### EXERCISE
In the data below, how many lines include the word "type"? Give only the number.

[[ LISTED RECORDS open ]]

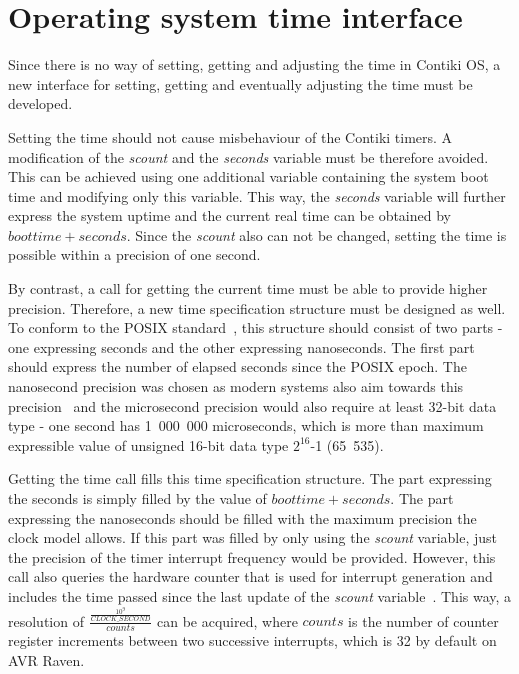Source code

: 
\section{Operating system time interface}
Since there is no way of setting, getting and adjusting the time in Contiki OS,
a new interface for setting, getting and eventually adjusting the time must be developed.

Setting the time should not cause misbehaviour of the Contiki timers.
A modification of the {\it{scount}} and the {\it{seconds}} variable must be therefore avoided.
This can be achieved using one additional variable containing the system boot time
and modifying only this variable.
This way, the {\it{seconds}} variable will further express the system uptime
and the current real time can be obtained by $boottime + seconds$.
Since the {\it{scount}} also can not be changed, setting the time is possible
within a precision of one second.

By contrast, a call for getting the current time must be able to provide higher precision.
Therefore, a new time specification structure must be designed as well.
To conform to the POSIX standard~\cite{posix}, this structure should consist of two parts -
one expressing seconds and the other expressing nanoseconds.
The first part should express the number of elapsed seconds since the POSIX epoch.
The nanosecond precision was chosen as modern systems also aim towards this
precision~\cite{posix,ntp-precision} and
the microsecond precision would also require at least 32-bit data type -
one second has 1~000~000 microseconds, which is more than maximum expressible value of unsigned 16-bit
data type $2^{16}$-1 (65~535).

Getting the time call fills this time specification structure.
The part expressing the seconds is simply filled by the value of $boottime + seconds$.
The part expressing the nanoseconds should be filled with the maximum precision
the clock model allows.
If this part was filled by only using the {\it{scount}} variable,
just the precision of the timer interrupt frequency would be provided.
However, this call also queries the hardware counter that is used for
interrupt generation and includes the time passed since
the last update of the {\it{scount}} variable~\cite{thesis-beat}.
This way, a resolution of $\frac{\frac{10^9}{CLOCK\_SECOND}}{counts}$ can be acquired,
where $counts$ is the number of counter register increments between two successive interrupts,
which is 32 by default on AVR Raven.

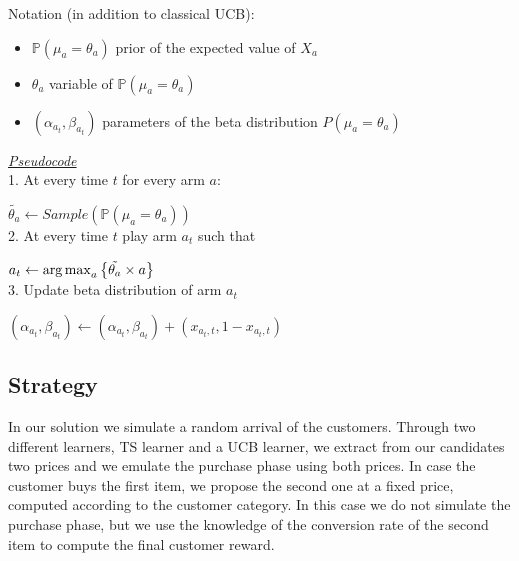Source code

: Notation (in addition to classical UCB):\\
\begin{itemize}
	\item $\mathbb P(\mu_{a}=\theta_{a})$ prior of the expected value of $X_{a}$
	\item $\theta_{a}$ variable of $\mathbb P(\mu_{a}=\theta_{a})$
	\item $(\alpha_{a_{t}}, \beta_{a_{t}})$ parameters of the beta distribution $P(\mu_{a}=\theta_{a})$
\end{itemize}

\underline{\textit{Pseudocode}}\\

1. At every time $t$ for every arm $a$:

\hspace{2em}$\tilde{\theta_{a}} \leftarrow Sample(\mathbb P(\mu_{a}=\theta_{a}))$ \\

2. At every time $t$ play arm $a_{t}$ such that 

\hspace{2em}$a_{t} \leftarrow \operatorname{arg\,max}_a \left\{ \tilde{\theta_{a}} \times a \right\} $ \\

3.  Update beta distribution of arm $a_{t}$

\hspace{2em}$(\alpha_{a_{t}}, \beta_{a_{t}}) \leftarrow (\alpha_{a_{t}}, \beta_{a_{t}}) + (x_{a_{t},t}, 1 - x_{a_{t},t})$


\subsection*{Strategy}

In our solution we simulate a random arrival of the customers. Through two different learners, TS learner and a UCB learner, we extract from our candidates two prices and we emulate the purchase phase using both prices. In case the customer buys the first item, we propose the second one at a fixed price, computed according to the customer category. In this case we do not simulate the purchase phase, but we use the knowledge of the conversion rate of the second item to compute the final customer reward. 

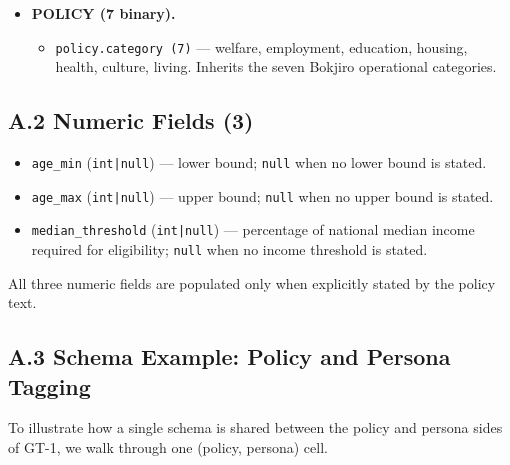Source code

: \documentclass{article}
\begin{document}
\begin{itemize}[leftmargin=*]
\item \textbf{POLICY (7 binary).}
  \begin{itemize}[leftmargin=*,nosep]
  \item \texttt{policy.category (7)} --- welfare, employment,
        education, housing, health, culture, living. Inherits the
        seven Bokjiro operational categories.
  \end{itemize}
\end{itemize}

\subsection*{A.2 Numeric Fields (3)}

\begin{itemize}[leftmargin=*,nosep]
\item \texttt{age\_min} (\texttt{int|null}) --- lower bound;
      \texttt{null} when no lower bound is stated.
\item \texttt{age\_max} (\texttt{int|null}) --- upper bound;
      \texttt{null} when no upper bound is stated.
\item \texttt{median\_threshold} (\texttt{int|null}) --- percentage
      of national median income required for eligibility;
      \texttt{null} when no income threshold is stated.
\end{itemize}

All three numeric fields are populated only when explicitly stated
by the policy text.

\subsection*{A.3 Schema Example: Policy and Persona Tagging}

To illustrate how a single schema is shared between the policy and
persona sides of GT-1, we walk through one (policy, persona) cell.
\end{document}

[[ LISTED RECORDS closed ]]

### EXPECTED ANSWER
2